If you have an impending preliminary hearing, don’t wait until you get to court and hear from the judge that you’re headed to trial before hiring an attorney. Preliminary hearings are important, and are stressful for an accused person. Do not try to handle it alone: you deserve every opportunity for a great defense.

Fifth Amendment: Right to Remain Silent

The inspiration from this post comes from an article that you may wish to read. It is an article that describes how one attorney took his client’s rights so seriously that he ended up in contempt of court because of it- and how one judge can be so far off base that having a dedicated attorney is not only a benefit, but an absolute necessity. See this ABA article: “Law Firm Says Judge Jailed Defense Attorney for Telling Client to Take the Fifth.”

The Fifth Amendment of the United States Constitution provides the right to remain silent, it is also less commonly known as the right not to incriminate oneself while testifying in court or speaking with law enforcement or prosecutors. You may choose to waive that right and confess, but all defendants are to be made aware of the right to remain silent.

The Fifth Amendment of the United States Constitution is mirrored by the Pennsylvania Constitution in Article I, Section 9, which states that an accused cannot be compelled to give evidence against himself. The Pennsylvania courts have interpreted the two provisions together, and use federal standards when examining the Pennsylvania privilege.

The right applies any time a witness (not just the defendant but any witness) is asked to testify or talk about a subject that may implicate him in a crime. If the witness thinks that his or her statement will show criminal involvement, then he or she has the right to take the Fifth and refuse to answer the question. This right applies anytime the statement may be used against the person, not just at trial, but at any time when the person is asked a question by judicial officers or law enforcement, from initial interrogation to the appeal.

Be careful, because even in a civil proceeding, if the statement could cause criminal proceedings, then the witness may take the Fifth. The same applies to an administrative proceeding. If you are in front of the state licensing board or the employment board or a similar board you have the right to take the Fifth there as well.

An attorney should be prepared to object to any question which may incriminate the witness- especially if the witness is also a defendant. Failure of the attorney to make an objection can result in criminal prosecution (for an ordinary witness), conviction (for the defendant), and a claim of ineffective assistance of counsel (to which every defendant has a Constitutional right).

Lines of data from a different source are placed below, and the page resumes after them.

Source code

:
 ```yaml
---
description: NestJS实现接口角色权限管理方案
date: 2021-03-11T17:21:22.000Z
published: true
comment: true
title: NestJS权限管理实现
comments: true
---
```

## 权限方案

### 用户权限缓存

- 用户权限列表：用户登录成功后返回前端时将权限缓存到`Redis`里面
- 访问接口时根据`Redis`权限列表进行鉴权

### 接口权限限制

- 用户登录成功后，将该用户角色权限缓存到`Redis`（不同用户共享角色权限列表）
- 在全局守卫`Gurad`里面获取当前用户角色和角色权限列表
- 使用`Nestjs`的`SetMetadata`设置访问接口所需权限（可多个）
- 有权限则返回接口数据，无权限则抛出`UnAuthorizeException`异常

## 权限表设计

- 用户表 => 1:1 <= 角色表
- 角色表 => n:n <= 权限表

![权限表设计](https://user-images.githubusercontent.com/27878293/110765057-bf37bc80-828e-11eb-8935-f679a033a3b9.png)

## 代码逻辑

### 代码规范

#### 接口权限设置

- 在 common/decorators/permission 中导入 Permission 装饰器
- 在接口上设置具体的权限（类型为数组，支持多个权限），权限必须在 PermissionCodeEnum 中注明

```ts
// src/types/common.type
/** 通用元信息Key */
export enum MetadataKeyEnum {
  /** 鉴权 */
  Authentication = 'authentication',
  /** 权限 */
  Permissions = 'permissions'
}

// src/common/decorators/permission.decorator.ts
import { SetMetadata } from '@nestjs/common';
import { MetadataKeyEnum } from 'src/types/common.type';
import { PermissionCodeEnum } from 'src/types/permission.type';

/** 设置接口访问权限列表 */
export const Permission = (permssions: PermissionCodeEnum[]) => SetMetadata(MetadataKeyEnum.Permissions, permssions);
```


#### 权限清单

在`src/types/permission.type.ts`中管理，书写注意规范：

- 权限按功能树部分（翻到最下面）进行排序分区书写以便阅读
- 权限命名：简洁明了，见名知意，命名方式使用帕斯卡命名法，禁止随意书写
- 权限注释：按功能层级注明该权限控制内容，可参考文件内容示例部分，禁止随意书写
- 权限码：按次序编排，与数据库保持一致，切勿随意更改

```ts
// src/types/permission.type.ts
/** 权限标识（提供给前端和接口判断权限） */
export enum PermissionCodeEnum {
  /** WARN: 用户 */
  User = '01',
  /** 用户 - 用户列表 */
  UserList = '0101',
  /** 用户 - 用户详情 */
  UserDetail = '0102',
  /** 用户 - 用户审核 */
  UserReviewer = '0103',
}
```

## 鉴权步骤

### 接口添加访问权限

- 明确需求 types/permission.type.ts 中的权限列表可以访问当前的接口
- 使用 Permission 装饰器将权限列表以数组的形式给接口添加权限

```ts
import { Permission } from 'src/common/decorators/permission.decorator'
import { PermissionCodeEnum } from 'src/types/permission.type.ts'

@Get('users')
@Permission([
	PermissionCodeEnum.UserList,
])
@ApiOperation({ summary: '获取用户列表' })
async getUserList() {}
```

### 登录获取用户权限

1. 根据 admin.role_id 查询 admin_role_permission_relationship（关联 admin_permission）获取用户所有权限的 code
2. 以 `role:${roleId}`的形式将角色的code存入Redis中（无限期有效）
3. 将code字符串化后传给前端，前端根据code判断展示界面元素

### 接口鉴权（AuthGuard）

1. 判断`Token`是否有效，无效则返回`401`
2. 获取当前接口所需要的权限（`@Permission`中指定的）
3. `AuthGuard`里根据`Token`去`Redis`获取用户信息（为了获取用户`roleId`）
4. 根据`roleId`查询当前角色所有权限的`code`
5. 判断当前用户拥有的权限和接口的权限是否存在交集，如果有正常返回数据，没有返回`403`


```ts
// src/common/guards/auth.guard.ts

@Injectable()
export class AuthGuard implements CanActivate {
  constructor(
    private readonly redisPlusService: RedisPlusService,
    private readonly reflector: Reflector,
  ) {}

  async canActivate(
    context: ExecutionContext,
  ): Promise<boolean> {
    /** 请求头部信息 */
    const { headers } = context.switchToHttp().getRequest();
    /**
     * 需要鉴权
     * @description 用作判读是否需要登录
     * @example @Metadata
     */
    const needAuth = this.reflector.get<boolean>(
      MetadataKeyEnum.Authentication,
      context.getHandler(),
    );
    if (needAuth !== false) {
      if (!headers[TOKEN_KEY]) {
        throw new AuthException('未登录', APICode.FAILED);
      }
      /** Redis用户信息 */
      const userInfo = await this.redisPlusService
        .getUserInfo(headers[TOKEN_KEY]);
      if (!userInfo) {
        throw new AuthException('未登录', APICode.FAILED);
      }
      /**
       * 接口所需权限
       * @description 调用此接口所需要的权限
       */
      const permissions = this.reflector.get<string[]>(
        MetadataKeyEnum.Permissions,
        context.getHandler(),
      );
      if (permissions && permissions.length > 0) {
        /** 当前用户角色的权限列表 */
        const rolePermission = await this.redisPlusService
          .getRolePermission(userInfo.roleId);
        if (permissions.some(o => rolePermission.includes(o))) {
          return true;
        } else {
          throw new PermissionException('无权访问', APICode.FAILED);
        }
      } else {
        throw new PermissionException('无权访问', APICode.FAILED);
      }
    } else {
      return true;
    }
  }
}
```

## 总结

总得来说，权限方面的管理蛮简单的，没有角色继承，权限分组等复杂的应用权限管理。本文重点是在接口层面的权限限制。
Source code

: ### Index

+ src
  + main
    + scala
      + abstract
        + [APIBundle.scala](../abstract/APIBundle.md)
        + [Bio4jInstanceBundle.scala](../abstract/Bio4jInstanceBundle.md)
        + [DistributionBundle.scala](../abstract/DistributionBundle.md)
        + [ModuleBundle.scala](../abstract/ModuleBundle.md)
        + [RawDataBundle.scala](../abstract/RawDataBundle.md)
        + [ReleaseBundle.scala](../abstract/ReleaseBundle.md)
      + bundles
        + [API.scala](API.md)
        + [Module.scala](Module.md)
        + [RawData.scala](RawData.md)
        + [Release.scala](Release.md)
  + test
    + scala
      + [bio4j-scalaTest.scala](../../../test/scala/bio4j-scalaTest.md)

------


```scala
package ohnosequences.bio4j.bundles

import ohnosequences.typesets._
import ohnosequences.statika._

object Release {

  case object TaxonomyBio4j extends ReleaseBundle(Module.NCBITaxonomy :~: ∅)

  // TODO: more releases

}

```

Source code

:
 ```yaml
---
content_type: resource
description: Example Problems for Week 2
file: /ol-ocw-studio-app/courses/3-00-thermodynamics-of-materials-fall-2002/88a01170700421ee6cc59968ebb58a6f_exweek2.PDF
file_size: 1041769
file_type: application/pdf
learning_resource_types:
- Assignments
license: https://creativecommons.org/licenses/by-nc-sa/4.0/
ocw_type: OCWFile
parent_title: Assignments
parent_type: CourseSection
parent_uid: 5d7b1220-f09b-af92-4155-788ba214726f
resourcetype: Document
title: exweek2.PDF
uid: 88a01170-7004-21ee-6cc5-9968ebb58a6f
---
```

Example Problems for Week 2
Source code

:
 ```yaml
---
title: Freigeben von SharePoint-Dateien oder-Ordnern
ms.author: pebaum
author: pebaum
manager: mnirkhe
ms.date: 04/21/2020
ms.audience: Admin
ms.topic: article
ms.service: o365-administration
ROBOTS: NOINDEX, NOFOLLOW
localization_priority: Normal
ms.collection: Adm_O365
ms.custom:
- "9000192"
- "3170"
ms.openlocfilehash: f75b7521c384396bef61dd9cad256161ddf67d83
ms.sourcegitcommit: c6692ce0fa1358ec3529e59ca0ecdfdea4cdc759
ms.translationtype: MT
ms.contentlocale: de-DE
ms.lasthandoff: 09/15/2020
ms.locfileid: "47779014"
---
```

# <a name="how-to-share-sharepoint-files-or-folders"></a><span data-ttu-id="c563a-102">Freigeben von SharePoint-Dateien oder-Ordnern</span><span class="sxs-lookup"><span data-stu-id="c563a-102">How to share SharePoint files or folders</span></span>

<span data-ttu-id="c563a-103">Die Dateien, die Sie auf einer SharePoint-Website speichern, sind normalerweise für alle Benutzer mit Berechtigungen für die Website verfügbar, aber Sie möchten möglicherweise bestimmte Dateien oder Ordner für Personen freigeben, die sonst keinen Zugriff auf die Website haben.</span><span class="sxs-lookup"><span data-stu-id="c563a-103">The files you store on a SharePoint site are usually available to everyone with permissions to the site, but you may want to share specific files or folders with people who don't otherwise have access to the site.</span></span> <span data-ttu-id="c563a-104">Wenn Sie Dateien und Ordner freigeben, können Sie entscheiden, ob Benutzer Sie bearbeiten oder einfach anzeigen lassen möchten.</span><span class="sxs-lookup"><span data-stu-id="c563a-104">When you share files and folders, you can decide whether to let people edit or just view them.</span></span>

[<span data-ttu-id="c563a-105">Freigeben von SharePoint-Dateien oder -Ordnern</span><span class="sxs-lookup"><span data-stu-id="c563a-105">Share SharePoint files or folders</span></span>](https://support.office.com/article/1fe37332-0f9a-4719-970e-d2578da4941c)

If a judge has compelled a person to testify despite their claim of the Fifth Amendment, it is grounds for what is called reversible error. Reversible error means that upon appeal, the appellate court will reverse the trial court’s decision and send the issue back for a new trial. Compulsion was what the judge was attempting to do in the article which inspired this post.

The privilege does not extend to consequences which would be non-criminal; this includes liability in a civil suit, community disgrace, loss of employment, or even something which would cause a loss of probation if it does not create any criminal liability. The court will also not stop the jury from making any adverse inferences or assumptions based on the refusal to answer.